After what felt like a super long week filled with business meetings, studies, research papers and networking, I was finally able to relax a little late last night and catch up on some reading.
While browsing for interesting and relevant articles about networking I came across this piece in Entrepreneur. Small talk; probably my biggest weakness when it comes to business development. I like to think I’m easy to get along with, friendly, and approachable, but when it comes to knowing I have to chat someone up in hopes of creating a business relationship it’s a struggle. It always feels very forced and spurious. As a matter of fact, I’ve found my most successful business ventures have been with friends or former colleagues; people I have an existing connection with.

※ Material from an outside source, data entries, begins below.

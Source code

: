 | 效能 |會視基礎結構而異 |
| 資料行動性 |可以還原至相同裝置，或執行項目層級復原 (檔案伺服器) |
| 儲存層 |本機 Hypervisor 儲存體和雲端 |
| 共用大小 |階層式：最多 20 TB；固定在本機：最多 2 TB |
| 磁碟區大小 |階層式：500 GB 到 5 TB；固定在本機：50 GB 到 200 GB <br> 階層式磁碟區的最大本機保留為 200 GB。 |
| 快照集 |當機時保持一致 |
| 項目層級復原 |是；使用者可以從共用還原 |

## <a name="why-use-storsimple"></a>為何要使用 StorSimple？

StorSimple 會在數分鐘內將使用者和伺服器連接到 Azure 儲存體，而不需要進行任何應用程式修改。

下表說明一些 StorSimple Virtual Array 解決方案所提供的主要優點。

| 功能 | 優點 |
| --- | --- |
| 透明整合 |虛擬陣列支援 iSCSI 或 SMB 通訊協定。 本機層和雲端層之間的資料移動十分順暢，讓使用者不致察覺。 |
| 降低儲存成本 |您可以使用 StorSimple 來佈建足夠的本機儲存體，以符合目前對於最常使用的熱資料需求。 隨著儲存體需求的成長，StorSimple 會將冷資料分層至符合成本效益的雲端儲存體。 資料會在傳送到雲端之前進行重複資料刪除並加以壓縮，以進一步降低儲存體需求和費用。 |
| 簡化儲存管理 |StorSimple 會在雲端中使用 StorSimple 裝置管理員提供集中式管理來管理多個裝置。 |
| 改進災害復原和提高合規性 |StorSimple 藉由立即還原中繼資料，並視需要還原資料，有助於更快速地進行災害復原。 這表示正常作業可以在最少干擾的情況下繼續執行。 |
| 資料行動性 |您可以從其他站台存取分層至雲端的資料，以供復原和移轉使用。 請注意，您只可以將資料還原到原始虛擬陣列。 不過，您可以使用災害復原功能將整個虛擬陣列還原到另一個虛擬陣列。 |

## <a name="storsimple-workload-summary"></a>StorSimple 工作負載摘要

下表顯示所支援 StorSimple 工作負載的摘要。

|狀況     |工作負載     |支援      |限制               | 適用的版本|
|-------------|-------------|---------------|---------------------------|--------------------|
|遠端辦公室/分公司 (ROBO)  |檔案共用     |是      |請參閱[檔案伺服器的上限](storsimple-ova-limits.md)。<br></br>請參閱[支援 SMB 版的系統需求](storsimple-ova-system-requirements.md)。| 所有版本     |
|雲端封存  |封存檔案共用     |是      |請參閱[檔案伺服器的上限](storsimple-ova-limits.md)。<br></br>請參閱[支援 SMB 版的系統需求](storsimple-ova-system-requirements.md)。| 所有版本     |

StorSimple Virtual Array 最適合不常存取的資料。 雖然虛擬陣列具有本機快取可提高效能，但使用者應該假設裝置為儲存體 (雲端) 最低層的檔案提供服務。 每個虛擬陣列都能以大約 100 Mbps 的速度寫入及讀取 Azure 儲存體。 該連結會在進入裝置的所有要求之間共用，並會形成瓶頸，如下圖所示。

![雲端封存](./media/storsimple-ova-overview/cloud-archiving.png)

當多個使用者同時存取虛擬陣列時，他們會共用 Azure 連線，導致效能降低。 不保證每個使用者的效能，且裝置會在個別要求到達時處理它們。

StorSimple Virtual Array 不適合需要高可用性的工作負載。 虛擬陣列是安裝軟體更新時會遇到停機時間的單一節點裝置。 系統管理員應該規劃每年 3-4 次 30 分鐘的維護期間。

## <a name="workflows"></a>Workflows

Much of my recent business expansion has been a matter of me investing the time required to generate pertinent training modules for individuals and corporations. Of course this depends upon extensive research into organizational weaknesses and types of certifications individuals in particular departments are interested in obtaining. Oddly enough, this is the easy part. My next step is to reach out to companies I have existing business relationships with and get them on board with corporate training. Seems simple enough until you realize while you’re suggesting ways to improve by utilizing targeted training, they’re hearing, “Your company is failing”. This is where that small talk becomes an important tool — and where I feel intimidated.
Obviously creating a more personal connection with a potential client makes business feel less formal. It almost feels like a positive interaction between two good friends. But getting there relies heavily on that small talk… that ice breaker.
So, if you find yourself in a position to make small talk, especially in a business setting, you might also find this article rather interesting. It’s simple, an easy read, and makes networking feel a bit less dreadful to me.